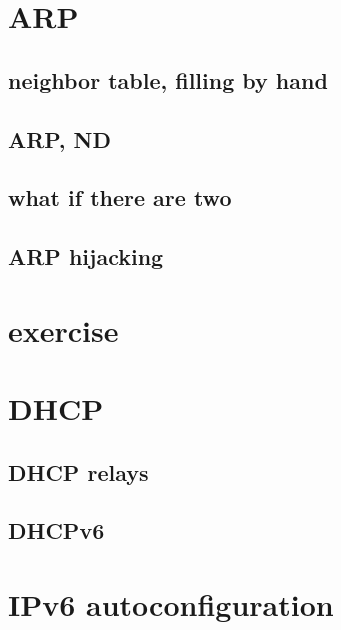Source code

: \section{ARP}

\subsection{neighbor table, filling by hand}


\subsection{ARP, ND}



\subsection{what if there are two}



\subsection{ARP hijacking}




\section{exercise}


\section{DHCP}


\subsection{DHCP relays}


\subsection{DHCPv6}


\section{IPv6 autoconfiguration}



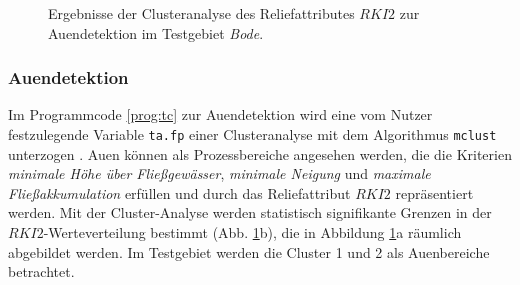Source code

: \begin{figure}[t]
\centering{}\quad
\centering{}
\caption{Ergebnisse der Clusteranalyse des Reliefattributes $RKI2$ zur Auendetektion im Testgebiet \textit{Bode}.}\label{fig:class-floodplain}
\end{figure}

\subsubsection{Auendetektion}\label{sec:ext-fp}
Im Programmcode \ref{prog:tc} zur Auendetektion wird eine vom Nutzer festzulegende Variable \texttt{ta.fp} einer Clusteranalyse mit dem Algorithmus \texttt{mclust} unterzogen \citep{FraleyRaftery2002jasa}. Auen können als Prozessbereiche angesehen werden, die die Kriterien \textit{minimale Höhe über Fließgewässer}, \textit{minimale Neigung} und  \textit{maximale Fließakkumulation}  erfüllen und durch das  Reliefattribut $RKI2$ repräsentiert werden. Mit der Cluster-Analyse werden statistisch signifikante Grenzen in der $RKI2$-Werteverteilung bestimmt (Abb. \ref{fig:class-floodplain}b), die in Abbildung  \ref{fig:class-floodplain}a räumlich abgebildet werden. Im Testgebiet werden die Cluster 1 und 2 als Auenbereiche betrachtet.

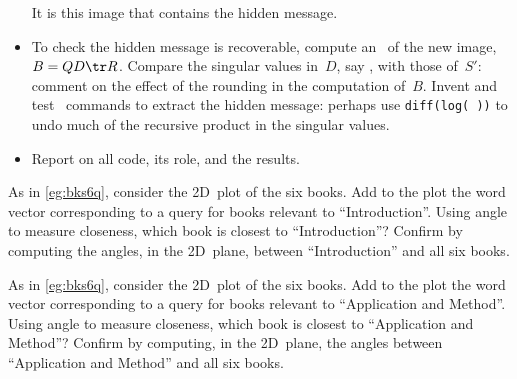\begin{exercise}
\begin{itemize}
It is this image that contains the hidden message.

\item To check the hidden message is recoverable, compute an \svd\ of the new image, \(B=QD\tr R\).
Compare the singular values in~\(D\), say \hlist{}, with those of~\(S'\): comment on the effect of the rounding in the computation of~\(B\).
Invent and test \script\ commands to extract the hidden message: perhaps use \verb|diff(log( ))| to undo much of the recursive product in the singular values.

\item Report on all code, its role, and the results.

\end{itemize}
\end{exercise}





\begin{comment}
Exercises on colour images, perhaps rounding 0-1 images such as fingerprints, also on PCA, LSI, and possibly SSA.
\end{comment}




\begin{exercise} \label{ex:} 
As in \autoref{eg:bks6q}, consider the 2D~plot of the six books. Add to the plot the word vector corresponding to a query for books relevant to ``Introduction''.
Using angle to measure closeness, which book is closest to ``Introduction''?  
Confirm by computing the angles, in the 2D~plane, between ``Introduction'' and all six books.
\end{exercise}



\begin{exercise} \label{ex:} 
As in \autoref{eg:bks6q}, consider the 2D~plot of the six books. Add to the plot the word vector corresponding to a query for books relevant to ``Application and Method''.
Using angle to measure closeness, which book is closest to ``Application and Method''?  
Confirm by computing, in the 2D~plane, the angles between ``Application and Method'' and all six books.
\end{exercise}




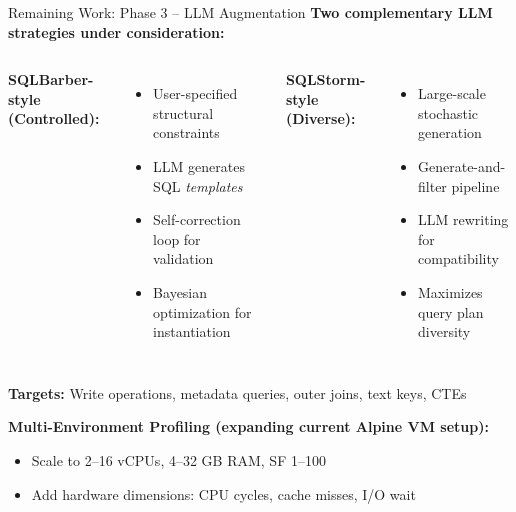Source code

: \documentclass[aspectratio=169]{beamer}
\begin{document}
\begin{frame}{Remaining Work: Phase 3 -- LLM Augmentation}
    \textbf{Two complementary LLM strategies under consideration:}
    
    \vspace{0.2cm}
    \begin{columns}
        \textbf{SQLBarber-style (Controlled):}
        \begin{itemize}
            \item User-specified structural constraints
            \item LLM generates SQL \emph{templates}
            \item Self-correction loop for validation
            \item Bayesian optimization for instantiation
        \end{itemize}
        
        \textbf{SQLStorm-style (Diverse):}
        \begin{itemize}
            \item Large-scale stochastic generation
            \item Generate-and-filter pipeline
            \item LLM rewriting for compatibility
            \item Maximizes query plan diversity
        \end{itemize}
    \end{columns}
    
    \vspace{0.3cm}
    \textbf{Targets:} Write operations, metadata queries, outer joins, text keys, CTEs
    
    \vspace{0.2cm}
    \textbf{Multi-Environment Profiling (expanding current Alpine VM setup):}
    \begin{itemize}
        \item Scale to 2--16 vCPUs, 4--32 GB RAM, SF 1--100
        \item Add hardware dimensions: CPU cycles, cache misses, I/O wait
    \end{itemize}
\end{frame}
\end{document}
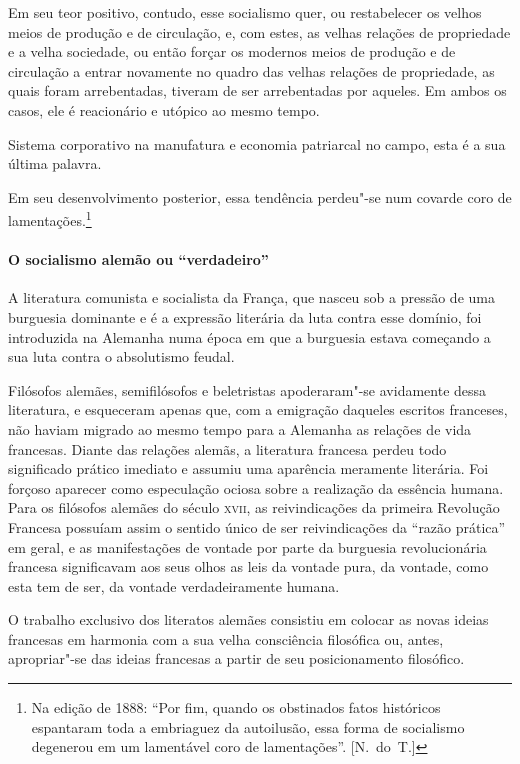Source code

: Em seu teor positivo, contudo, esse socialismo quer, ou restabelecer os
velhos meios de produção e de circulação, e, com estes, as velhas
relações de propriedade e a velha sociedade, ou então forçar os
modernos meios de produção e de circulação a entrar novamente no quadro
das velhas relações de propriedade, as quais foram arrebentadas,
tiveram de ser arrebentadas por aqueles. Em ambos os casos, ele é
reacionário e utópico ao mesmo tempo.

Sistema corporativo na manufatura e economia patriarcal no campo, esta é
a sua última palavra.

Em seu desenvolvimento posterior, essa tendência perdeu"-se num
covarde coro de lamentações.\footnote{ Na edição de 1888: “Por fim, quando os obstinados fatos 		\EP[]
históricos espantaram toda a embriaguez da autoilusão, essa forma de
socialismo degenerou em um lamentável coro de lamentações”. [N.~do~T.]}

\paragraph{O socialismo alemão ou “verdadeiro”}

A literatura comunista e socialista da França, que nasceu sob a pressão
de uma burguesia dominante e é a expressão literária da luta contra
esse domínio, foi introduzida na Alemanha numa época em que a burguesia
estava começando a sua luta contra o absolutismo feudal.

Filósofos alemães, semifilósofos e beletristas apoderaram"-se
avidamente dessa literatura, e esqueceram apenas que, com a emigração
daqueles escritos franceses, não haviam migrado ao mesmo tempo para a
Alemanha as relações de vida francesas. Diante das relações alemãs, a
literatura francesa perdeu todo significado prático imediato e assumiu
uma aparência meramente literária. Foi forçoso aparecer como
especulação ociosa sobre a realização da essência humana. Para os
filósofos alemães do século \textsc{xvii}, as reivindicações da primeira
Revolução Francesa possuíam assim o sentido único de ser reivindicações
da “razão prática” em geral, e as manifestações de vontade por parte da
burguesia revolucionária francesa significavam aos seus olhos as leis
da vontade pura, da vontade, como esta tem de ser, da vontade
verdadeiramente humana.

O trabalho exclusivo dos literatos alemães consistiu em colocar as novas
ideias francesas em harmonia com a sua velha consciência filosófica ou,
antes, apropriar"-se das ideias francesas a partir de seu
posicionamento filosófico.

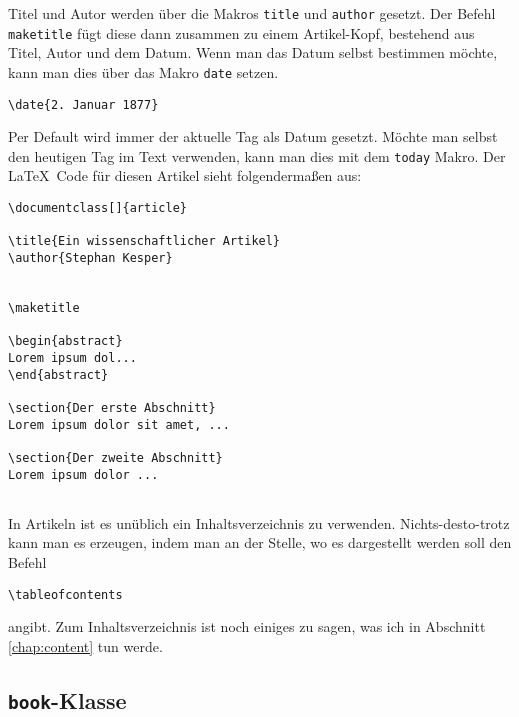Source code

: Titel und Autor werden über die Makros \texttt{title} und \texttt{author} gesetzt. Der Befehl \texttt{maketitle} fügt diese dann zusammen zu einem Artikel-Kopf, bestehend aus Titel, Autor und dem Datum. Wenn man das Datum selbst bestimmen möchte, kann man dies über das Makro \texttt{date} setzen. 
\begin{verbatim}
\date{2. Januar 1877}
\end{verbatim}
Per Default wird immer der aktuelle Tag als Datum gesetzt. Möchte man selbst den heutigen Tag im Text verwenden, kann man dies mit dem \texttt{today} Makro. Der \LaTeX\ Code für diesen Artikel sieht folgendermaßen aus:
\footnotesize
\begin{verbatim}
\documentclass[]{article}

\title{Ein wissenschaftlicher Artikel}
\author{Stephan Kesper}


\maketitle

\begin{abstract}
Lorem ipsum dol...
\end{abstract}

\section{Der erste Abschnitt}
Lorem ipsum dolor sit amet, ...

\section{Der zweite Abschnitt}
Lorem ipsum dolor ...


\end{verbatim}
\normalsize

In Artikeln ist es unüblich ein Inhaltsverzeichnis zu verwenden. Nichts-des\-to-trotz kann man es erzeugen, indem man an der Stelle, wo es dargestellt werden soll den Befehl
\begin{verbatim}
\tableofcontents
\end{verbatim}
angibt. Zum Inhaltsverzeichnis ist noch einiges zu sagen, was ich in Abschnitt \ref{chap:content} tun werde.


\subsection{\texttt{book}-Klasse}

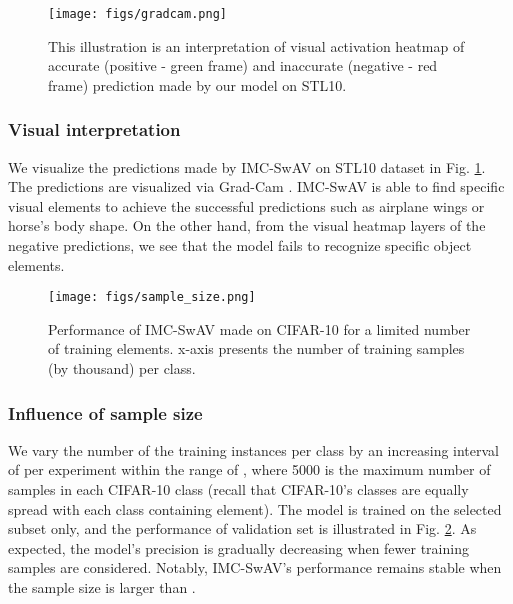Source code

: \documentclass[journal]{IEEEtran}
\begin{document}
\begin{figure}[t]
    \centering
    \texttt{[image: figs/gradcam.png]}
    \caption{This illustration is an interpretation of visual activation heatmap of accurate (positive - green frame) and inaccurate (negative - red frame) prediction made by our model on STL10.
    }
   \label{fig:gradcam}
\end{figure}

\subsubsection{Visual interpretation} 
We visualize the predictions made by IMC-SwAV on STL10 dataset in Fig. \ref{fig:gradcam}. The predictions are visualized via Grad-Cam \cite{8237336}. IMC-SwAV is able to find specific visual elements to achieve the successful predictions such as airplane wings or horse's body shape. On the other hand, from the visual heatmap layers of the negative predictions, we see that the model fails to recognize specific object elements. 

\begin{figure}[t]
    \centering
    \texttt{[image: figs/sample\_size.png]}
    \caption{Performance of IMC-SwAV made on CIFAR-10 for a limited number of training elements. x-axis presents the number of training samples (by thousand) per class.
    }
   \label{fig:sample size}
\end{figure}

\begin{table}[t]
\caption{CIFAR100 - Evaluation on 100 Classes}
\label{tab: cifar100}
\end{table}

\subsubsection{Influence of sample size}  
We vary the number of the training instances per class by an increasing interval of  per experiment within the range of , where 5000 is the maximum number of samples in each CIFAR-10 class (recall that CIFAR-10's classes are equally spread  with each class containing  element). The model is trained on the selected subset only, and the performance of validation set is illustrated in Fig. \ref{fig:sample size}. 
As expected, the model's precision is gradually decreasing when fewer training samples are considered. Notably, IMC-SwAV's performance remains stable when the sample size is larger than .
\end{document}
################
TASK BRIEF: Check each line above for the string "validation", then copy the ones that have it.

REPLY:
            \item Self-correction loop for validation
We vary the number of the training instances per class by an increasing interval of  per experiment within the range of , where 5000 is the maximum number of samples in each CIFAR-10 class (recall that CIFAR-10's classes are equally spread  with each class containing  element). The model is trained on the selected subset only, and the performance of validation set is illustrated in Fig. \ref{fig:sample size}. 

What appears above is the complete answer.